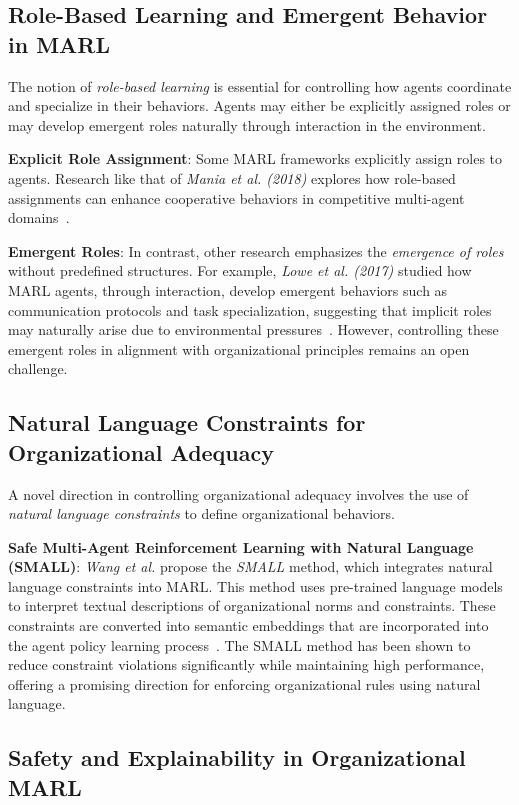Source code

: \documentclass[sigconf,anonymous]{aamas}
\begin{document}
\subsection{Role-Based Learning and Emergent Behavior in MARL}

The notion of \textit{role-based learning} is essential for controlling how agents coordinate and specialize in their behaviors. Agents may either be explicitly assigned roles or may develop emergent roles naturally through interaction in the environment.

\textbf{Explicit Role Assignment}: Some MARL frameworks explicitly assign roles to agents. Research like that of \textit{Mania et al. (2018)} explores how role-based assignments can enhance cooperative behaviors in competitive multi-agent domains~\cite{mania2018team}.

\textbf{Emergent Roles}: In contrast, other research emphasizes the \textit{emergence of roles} without predefined structures. For example, \textit{Lowe et al. (2017)} studied how MARL agents, through interaction, develop emergent behaviors such as communication protocols and task specialization, suggesting that implicit roles may naturally arise due to environmental pressures~\cite{lowe2017multi}. However, controlling these emergent roles in alignment with organizational principles remains an open challenge.

\subsection{Natural Language Constraints for Organizational Adequacy}

A novel direction in controlling organizational adequacy involves the use of \textit{natural language constraints} to define organizational behaviors.

\textbf{Safe Multi-Agent Reinforcement Learning with Natural Language (SMALL)}: \textit{Wang et al.} propose the \textit{SMALL} method, which integrates natural language constraints into MARL. This method uses pre-trained language models to interpret textual descriptions of organizational norms and constraints. These constraints are converted into semantic embeddings that are incorporated into the agent policy learning process~\cite{wang2024small}. The SMALL method has been shown to reduce constraint violations significantly while maintaining high performance, offering a promising direction for enforcing organizational rules using natural language.

\subsection{Safety and Explainability in Organizational MARL}
\end{document}
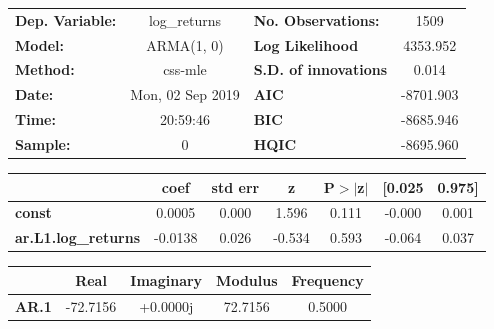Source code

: \begin{center}
\begin{tabular}{lclc}
\toprule
\textbf{Dep. Variable:}     &        log\_returns       & \textbf{  No. Observations:  } &            1509            \\
\textbf{Model:}             &         ARMA(1, 0)        & \textbf{  Log Likelihood     } &          4353.952          \\
\textbf{Method:}            &          css-mle          & \textbf{  S.D. of innovations} &           0.014            \\
\textbf{Date:}              &      Mon, 02 Sep 2019     & \textbf{  AIC                } &         -8701.903          \\
\textbf{Time:}              &          20:59:46         & \textbf{  BIC                } &         -8685.946          \\
\textbf{Sample:}            &             0             & \textbf{  HQIC               } &         -8695.960          \\
\bottomrule
\end{tabular}
\begin{tabular}{lcccccc}
                            & \textbf{coef} & \textbf{std err} & \textbf{z} & \textbf{P$> |$z$|$} & \textbf{[0.025} & \textbf{0.975]}  \\
\midrule
\textbf{const}              &       0.0005  &        0.000     &     1.596  &         0.111        &       -0.000    &        0.001     \\
\textbf{ar.L1.log\_returns} &      -0.0138  &        0.026     &    -0.534  &         0.593        &       -0.064    &        0.037     \\
\bottomrule
\end{tabular}
\begin{tabular}{lcccc}
              & \textbf{            Real} & \textbf{         Imaginary} & \textbf{         Modulus} & \textbf{        Frequency}  \\
\midrule
\textbf{AR.1} &              -72.7156     &                +0.0000j     &               72.7156     &                0.5000       \\
\bottomrule
\end{tabular}
\end{center}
━━━━━━━━
_Task prompt_:
Leaving the pictures aside, give back all the records exactly as they are.

_Response_:
Source code

: \documentclass[sigconf,anonymous]{aamas}
\begin{document}
\subsection{Role-Based Learning and Emergent Behavior in MARL}

The notion of \textit{role-based learning} is essential for controlling how agents coordinate and specialize in their behaviors. Agents may either be explicitly assigned roles or may develop emergent roles naturally through interaction in the environment.

\textbf{Explicit Role Assignment}: Some MARL frameworks explicitly assign roles to agents. Research like that of \textit{Mania et al. (2018)} explores how role-based assignments can enhance cooperative behaviors in competitive multi-agent domains~\cite{mania2018team}.

\textbf{Emergent Roles}: In contrast, other research emphasizes the \textit{emergence of roles} without predefined structures. For example, \textit{Lowe et al. (2017)} studied how MARL agents, through interaction, develop emergent behaviors such as communication protocols and task specialization, suggesting that implicit roles may naturally arise due to environmental pressures~\cite{lowe2017multi}. However, controlling these emergent roles in alignment with organizational principles remains an open challenge.

\subsection{Natural Language Constraints for Organizational Adequacy}

A novel direction in controlling organizational adequacy involves the use of \textit{natural language constraints} to define organizational behaviors.

\textbf{Safe Multi-Agent Reinforcement Learning with Natural Language (SMALL)}: \textit{Wang et al.} propose the \textit{SMALL} method, which integrates natural language constraints into MARL. This method uses pre-trained language models to interpret textual descriptions of organizational norms and constraints. These constraints are converted into semantic embeddings that are incorporated into the agent policy learning process~\cite{wang2024small}. The SMALL method has been shown to reduce constraint violations significantly while maintaining high performance, offering a promising direction for enforcing organizational rules using natural language.

\subsection{Safety and Explainability in Organizational MARL}
\end{document}
Source code

: \begin{center}
\begin{tabular}{lclc}
\toprule
\textbf{Dep. Variable:}     &        log\_returns       & \textbf{  No. Observations:  } &            1509            \\
\textbf{Model:}             &         ARMA(1, 0)        & \textbf{  Log Likelihood     } &          4353.952          \\
\textbf{Method:}            &          css-mle          & \textbf{  S.D. of innovations} &           0.014            \\
\textbf{Date:}              &      Mon, 02 Sep 2019     & \textbf{  AIC                } &         -8701.903          \\
\textbf{Time:}              &          20:59:46         & \textbf{  BIC                } &         -8685.946          \\
\textbf{Sample:}            &             0             & \textbf{  HQIC               } &         -8695.960          \\
\bottomrule
\end{tabular}
\begin{tabular}{lcccccc}
                            & \textbf{coef} & \textbf{std err} & \textbf{z} & \textbf{P$> |$z$|$} & \textbf{[0.025} & \textbf{0.975]}  \\
\midrule
\textbf{const}              &       0.0005  &        0.000     &     1.596  &         0.111        &       -0.000    &        0.001     \\
\textbf{ar.L1.log\_returns} &      -0.0138  &        0.026     &    -0.534  &         0.593        &       -0.064    &        0.037     \\
\bottomrule
\end{tabular}
\begin{tabular}{lcccc}
              & \textbf{            Real} & \textbf{         Imaginary} & \textbf{         Modulus} & \textbf{        Frequency}  \\
\midrule
\textbf{AR.1} &              -72.7156     &                +0.0000j     &               72.7156     &                0.5000       \\
\bottomrule
\end{tabular}
\end{center}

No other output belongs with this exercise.